House debates
Wednesday, 27 October 2021
Committees
Privileges and Members' Interests Committee; Report
9:58 am
Patrick Gorman (Perth, Australian Labor Party, Shadow Assistant Minister for Western Australia) Share this | Link to this | Hansard source
by leave—I move:
That the House:
(1) notes the legal action taken in the Federal Court of Australia by ClubsNSW against Mr Troy Stolz, known as Registered Clubs Association of New South Wales v Stolz;
(2) notes the report of the Standing Committee of Privileges and Members' Interests on its inquiry into whether the legal action raises issues of parliamentary privilege or contempt such that the House should formally claim privilege and intervene in the court proceedings to assert the protection of parliamentary privilege;
(3) considers that email communications relating to ClubsNSW between the office of the Member for Clark and Mr Stolz, between 17 December 2019 and 1 December 2020, are likely to fall within the definition of 'proceedings of Parliament' under subsection 16(2) of the Parliamentary Privileges Act 1987 (the Act);
(4) notes the restrictions placed by subsection 16(3) of the Act on the treatment of proceedings in Parliament;
(5) acknowledges that interpretation of the Act, and therefore determination of the application of parliamentary privilege in court proceedings, is a matter for the courts; and
(6) authorises the Speaker to take steps to ensure that the interests of the House are represented in this matter before the courts, such that parliamentary proceedings are appropriately protected as provided by the Act.
Ms Catherine King (Ballarat, Australian Labor Party, Shadow Minister for Infrastructure, Transport and Regional Development) Share this | Link to this | Hansard source
I second the motion and reserve my right to speak.
10:00 am
Andrew Wilkie (Clark, Independent) Share this | Link to this | Hansard source
[by video link] I thank the committee for their attention to this matter, and I obviously welcome the outcome that the committee has recommended—that is, that the House authorise the Speaker to take steps to ensure that the interests of the House are represented in the Registered Clubs Association of New South Wales v Stolz, such that parliamentary proceedings are appropriately protected, as provided under the Parliamentary Privileges Act 1987. Obviously I support the motion, and I hope it will have the support of all members of the House.
I think it would be fair to say that all parliamentarians in Canberra—in fact, parliamentarians in parliaments right around the country and indeed even overseas in Commonwealth countries—will be very grateful for the increased clarity that this episode promises to bring to the issue of parliamentary privilege.

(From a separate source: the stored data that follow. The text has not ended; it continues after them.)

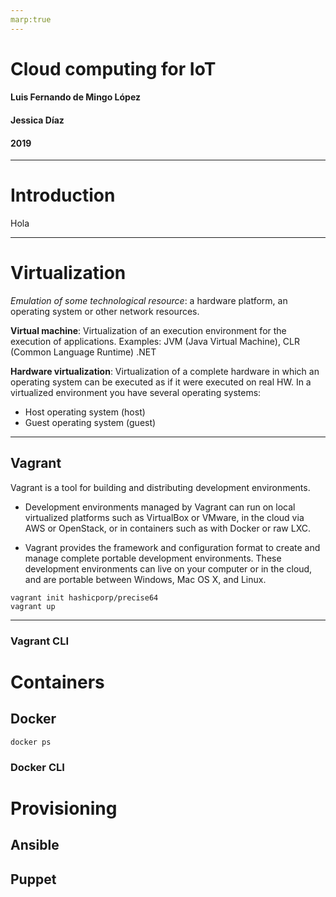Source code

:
 ```yaml
---
marp:true
---
```


# Cloud computing for IoT

#### Luis Fernando de Mingo López

#### Jessica Díaz

#### 2019

---

# Introduction


Hola 

---


# Virtualization

*Emulation of some technological resource*: a hardware platform, an operating system or other network resources.

**Virtual machine**: Virtualization of an execution environment for the execution of applications. Examples: JVM (Java Virtual Machine), CLR (Common Language Runtime) .NET

**Hardware virtualization**: Virtualization of a complete hardware in which an operating system can be executed as if it were executed on real HW. In a virtualized environment you have several operating systems:

- Host operating system (host)
- Guest operating system (guest)

---

## Vagrant

Vagrant is a tool for building and distributing development environments.

- Development environments managed by Vagrant can run on local virtualized platforms such as VirtualBox or VMware, in the cloud via AWS or OpenStack, or in containers such as with Docker or raw LXC.

- Vagrant provides the framework and configuration format to create and manage complete portable development environments. These development environments can live on your computer or in the cloud, and are portable between Windows, Mac OS X, and Linux.

```console
vagrant init hashicporp/precise64
vagrant up
```
---

### Vagrant CLI

# Containers

## Docker

```
docker ps
```

### Docker CLI

# Provisioning 



## Ansible



## Puppet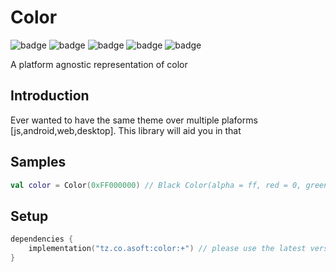 # Color
![badge][badge-maven] ![badge][badge-mpp] ![badge][badge-android] ![badge][badge-js] ![badge][badge-jvm]

A platform agnostic representation of color

## Introduction
Ever wanted to have the same theme over multiple plaforms [js,android,web,desktop]. This library will aid you
in that

## Samples
```kotlin
val color = Color(0xFF000000) // Black Color(alpha = ff, red = 0, green = 0, blue = 0)
```

## Setup
```kotlin
dependencies {
    implementation("tz.co.asoft:color:+") // please use the latest version possible
}
```

[badge-maven]: https://img.shields.io/maven-central/v/tz.co.asoft/test/1.0.1?style=flat
[badge-mpp]: https://img.shields.io/badge/kotlin-multiplatform-blue?style=flat
[badge-android]: http://img.shields.io/badge/platform-android-brightgreen.svg?style=flat
[badge-js]: http://img.shields.io/badge/platform-js-yellow.svg?style=flat
[badge-jvm]: http://img.shields.io/badge/platform-jvm-orange.svg?style=flat
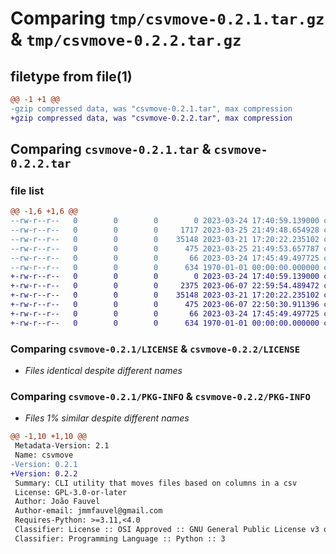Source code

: # Comparing `tmp/csvmove-0.2.1.tar.gz` & `tmp/csvmove-0.2.2.tar.gz`

## filetype from file(1)

```diff
@@ -1 +1 @@
-gzip compressed data, was "csvmove-0.2.1.tar", max compression
+gzip compressed data, was "csvmove-0.2.2.tar", max compression
```

## Comparing `csvmove-0.2.1.tar` & `csvmove-0.2.2.tar`

### file list

```diff
@@ -1,6 +1,6 @@
--rw-r--r--   0        0        0        0 2023-03-24 17:40:59.139000 csvmove-0.2.1/csvmove/__init__.py
--rw-r--r--   0        0        0     1717 2023-03-25 21:49:48.654928 csvmove-0.2.1/csvmove/main.py
--rw-r--r--   0        0        0    35148 2023-03-21 17:20:22.235102 csvmove-0.2.1/LICENSE
--rw-r--r--   0        0        0      475 2023-03-25 21:49:53.657787 csvmove-0.2.1/pyproject.toml
--rw-r--r--   0        0        0       66 2023-03-24 17:45:49.497725 csvmove-0.2.1/README.md
--rw-r--r--   0        0        0      634 1970-01-01 00:00:00.000000 csvmove-0.2.1/PKG-INFO
+-rw-r--r--   0        0        0        0 2023-03-24 17:40:59.139000 csvmove-0.2.2/csvmove/__init__.py
+-rw-r--r--   0        0        0     2375 2023-06-07 22:59:54.489472 csvmove-0.2.2/csvmove/main.py
+-rw-r--r--   0        0        0    35148 2023-03-21 17:20:22.235102 csvmove-0.2.2/LICENSE
+-rw-r--r--   0        0        0      475 2023-06-07 22:50:30.911396 csvmove-0.2.2/pyproject.toml
+-rw-r--r--   0        0        0       66 2023-03-24 17:45:49.497725 csvmove-0.2.2/README.md
+-rw-r--r--   0        0        0      634 1970-01-01 00:00:00.000000 csvmove-0.2.2/PKG-INFO
```

### Comparing `csvmove-0.2.1/LICENSE` & `csvmove-0.2.2/LICENSE`

 * *Files identical despite different names*

### Comparing `csvmove-0.2.1/PKG-INFO` & `csvmove-0.2.2/PKG-INFO`

 * *Files 1% similar despite different names*

```diff
@@ -1,10 +1,10 @@
 Metadata-Version: 2.1
 Name: csvmove
-Version: 0.2.1
+Version: 0.2.2
 Summary: CLI utility that moves files based on columns in a csv
 License: GPL-3.0-or-later
 Author: João Fauvel
 Author-email: jmmfauvel@gmail.com
 Requires-Python: >=3.11,<4.0
 Classifier: License :: OSI Approved :: GNU General Public License v3 or later (GPLv3+)
 Classifier: Programming Language :: Python :: 3
```

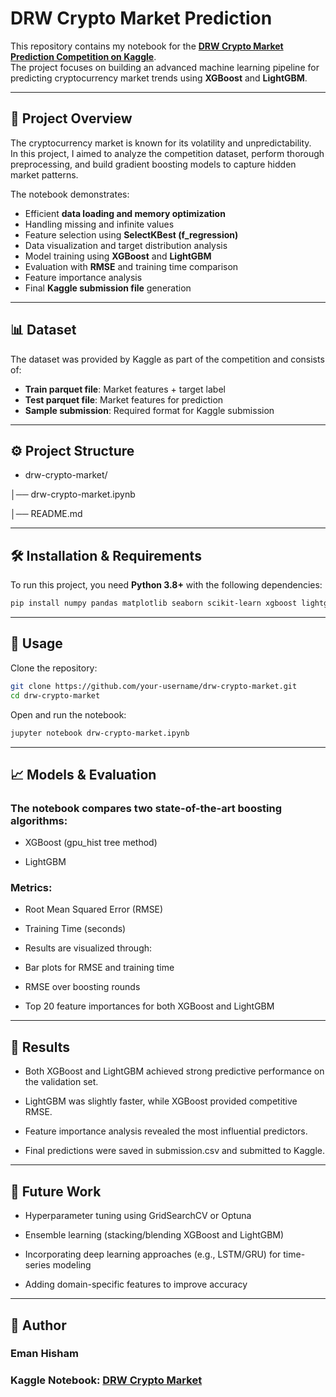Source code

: # DRW Crypto Market Prediction

This repository contains my notebook for the **[DRW Crypto Market Prediction Competition on Kaggle](https://www.kaggle.com/competitions/drw-crypto-market-prediction)**.  
The project focuses on building an advanced machine learning pipeline for predicting cryptocurrency market trends using **XGBoost** and **LightGBM**.

---

## 📌 Project Overview

The cryptocurrency market is known for its volatility and unpredictability.  
In this project, I aimed to analyze the competition dataset, perform thorough preprocessing, and build gradient boosting models to capture hidden market patterns.  

The notebook demonstrates:
- Efficient **data loading and memory optimization**  
- Handling missing and infinite values  
- Feature selection using **SelectKBest (f_regression)**  
- Data visualization and target distribution analysis  
- Model training using **XGBoost** and **LightGBM**  
- Evaluation with **RMSE** and training time comparison  
- Feature importance analysis  
- Final **Kaggle submission file** generation  

---

## 📊 Dataset

The dataset was provided by Kaggle as part of the competition and consists of:  
- **Train parquet file**: Market features + target label  
- **Test parquet file**: Market features for prediction  
- **Sample submission**: Required format for Kaggle submission  

---

## ⚙️ Project Structure

- drw-crypto-market/

│── drw-crypto-market.ipynb

│── README.md 


---

## 🛠️ Installation & Requirements

To run this project, you need **Python 3.8+** with the following dependencies:

```bash
pip install numpy pandas matplotlib seaborn scikit-learn xgboost lightgbm

```
---
## 🚀 Usage

Clone the repository:
```bash
git clone https://github.com/your-username/drw-crypto-market.git
cd drw-crypto-market

```

Open and run the notebook:
```bash
jupyter notebook drw-crypto-market.ipynb

```

---

## 📈 Models & Evaluation

### The notebook compares two state-of-the-art boosting algorithms:

- XGBoost (gpu_hist tree method)

- LightGBM

### Metrics:

- Root Mean Squared Error (RMSE)

- Training Time (seconds)

- Results are visualized through:

- Bar plots for RMSE and training time

- RMSE over boosting rounds

- Top 20 feature importances for both XGBoost and LightGBM

---

## 🔮 Results

- Both XGBoost and LightGBM achieved strong predictive performance on the validation set.

- LightGBM was slightly faster, while XGBoost provided competitive RMSE.

- Feature importance analysis revealed the most influential predictors.

- Final predictions were saved in submission.csv and submitted to Kaggle.

 ---
 
## 📌 Future Work

- Hyperparameter tuning using GridSearchCV or Optuna

- Ensemble learning (stacking/blending XGBoost and LightGBM)

- Incorporating deep learning approaches (e.g., LSTM/GRU) for time-series modeling

- Adding domain-specific features to improve accuracy

---

## 👤 Author

### Eman Hisham

### Kaggle Notebook: **[DRW Crypto Market]([https://www.kaggle.com/competitions/drw-crypto-market-prediction](https://www.kaggle.com/code/emanhishamismail/drw-crypto-market))**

There are precious few precedents and precious little case law in Commonwealth parliaments around the issue of parliamentary privilege, which possibly helps to explain why we are needing to clear things up right now. What is perfectly clear, though, is that the protection of communications between the community and parliamentarians is vitally important, especially when those communications are directly related to the work of the parliamentarian in the parliament.
Of course, that's what this is all about; that's the origin of why we are standing in the parliament discussing this motion today. This is all to do with a gentleman of New South Wales called Mr Troy Stolz—a brave gentleman, I would hasten to add. Mr Stolz is a former ClubsNSW employee. He got in contact with me in late 2019 and was in regular contact with me for some time after that—or with my office, I should say, more accurately. During that interaction, Mr Stolz provided me with documents obtained in connection with his employment at ClubsNSW and, in particular, a board paper detailing how the vast majority of registered clubs of New South Wales were not, or at least were not, complying with anti-money laundering and counterterrorism financing legislation. This was contained in a ClubsNSW board paper. This was hard evidence of widespread noncompliance in New South Wales registered clubs with very important federal legislation—legislation designed to rein in and stamp out money laundering and terrorism financing.
Mr Stolz came to me with the express intention of seeking to get me to ventilate these concerns and to present that hard evidence in the parliament, and that I did. In fact, in early 2020, I stood in the House and I ventilated this information and I sought to table the board paper that Mr Stolz had provided me with. In other words, there is an unambiguous and direct link from his approach to me doing my work in the parliament. Of course, ClubsNSW have subsequently taken legal action against Mr Stoltz, and the Federal Court has ruled that the communications between Mr Stolz and me may be used as evidence in the court case. This, of course, is what I dispute. This is why I referred the matter to the House, and this is the matter that now is the substance of this motion before the House.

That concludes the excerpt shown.